Bütün bu albümler ve benzeri daha birçokları kanserden yaşama veda edeceği 1967’ye kadar Coltrane’in evi sayılan Impulse müzik şirketi için yapıldı. Bazı yorumculara göre Impulse Coltrane’in inşa ettiği bir evdi. Yıldız sanatçılarını devrimci 1960’ların sembolü olarak gören Impulse, Coltrane’e istediğini çalması için açık çek vermekten mutluydu.

Coltrane’in hatırası sadece müziklerinde değil, alışılmadık ama kendisinin de memnun olacağı bir şekilde, bir kilise ile sürüyor. 1972’de San Francisco’da bir cemaat St John Coltrane African Orthodox Kilisesi’ni kurdu ve ayinlerini onun müzikleri ve kişiliği üzerine oturttu.

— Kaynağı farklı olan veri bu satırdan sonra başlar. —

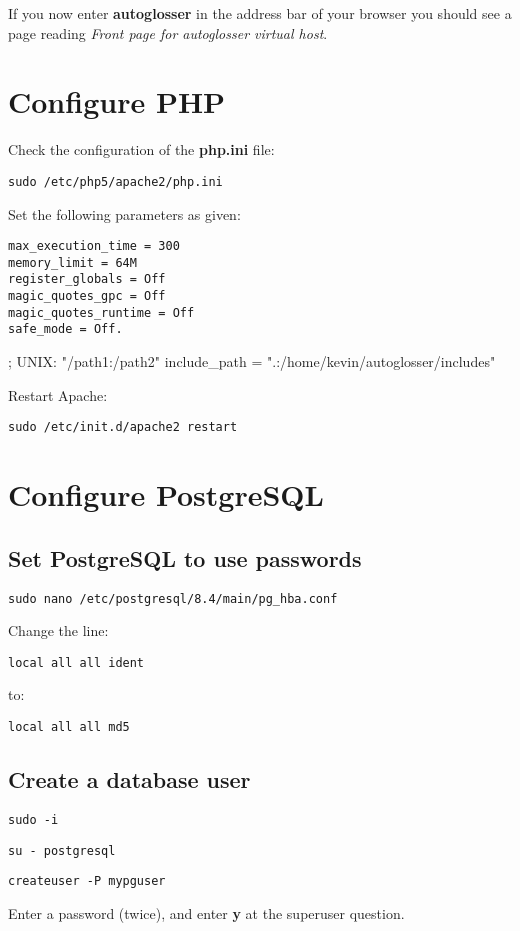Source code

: \documentclass[a4paper,10pt]{article}
\begin{document}
If you now enter \textbf{autoglosser} in the address bar of your browser you should see a page reading \textit{Front page for autoglosser virtual host}.

\section{Configure PHP}

Check the configuration of the \textbf{php.ini} file:

\texttt{sudo /etc/php5/apache2/php.ini}

Set the following parameters as given:

\begin{verbatim}
max_execution_time = 300
memory_limit = 64M
register_globals = Off
magic_quotes_gpc = Off
magic_quotes_runtime = Off
safe_mode = Off.
\end{verbatim}

; UNIX: "/path1:/path2"
include\_path = ".:/home/kevin/autoglosser/includes"


Restart Apache:

\texttt{sudo /etc/init.d/apache2 restart}

\section{Configure PostgreSQL}

\subsection{Set PostgreSQL to use passwords}

\texttt{sudo nano /etc/postgresql/8.4/main/pg\_hba.conf}

Change the line:

\texttt{local   all	all	ident}

to:

\texttt{local   all	all	md5}

\subsection{Create a database user}
\label{subsec:create-db-user}

\texttt{sudo -i}

\texttt{su - postgresql}

\texttt{createuser -P mypguser}

Enter a password (twice), and enter \textbf{y} at the superuser question.
\end{document}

Aynı yıllarda Miles Davis ölümsüz cazcıdan bir kültür ikonuna doğru dönüşmeye başlamıştı. Rock’ın yükselmesiyle kendini kenara itilmiş bulunca buna 1969’da jazz-rock fusion diye tanınacak elektronik bir hibrit (Bitches Brew) ile yanıt verdi. Eski hayranları dehşete kapıldı ama Davis meydan okuyan tavrını sürdürdü. Pop’a doğru kıvrılmış müziği ve imajı yeni nesil bir hayran kitlesi oluşturdu.

Davis’in keskin cazibesi müziği kadar belirgin oldu ve genç dinleyicileri çılgına çevirdi. 2006’nın başlarında Rock and Roll Hall of Fame’e seçilen ilk modern caz müzisyeni olmasına şaşırmamalı. 2006 tarihli “The Very Best of Milse Davis: Cool and Collected” 80. yıldönümü albümü hem Coltrane’le hem başka efsanelerle yaptığı müzikleri içerir.

Davis kariyeri boyunca, her ne şekilde kullandıysa, büyük yeteneğini hep muhafaza etti. Aynı şekilde, eski ortağını da hiç unutmadı. Cazibeli-rock günlerinde de, sarayı andıran malikâneleri arasında mekik dokurken de her zaman özenle sakladığı şey John Coltrane’in fotoğrafıydı.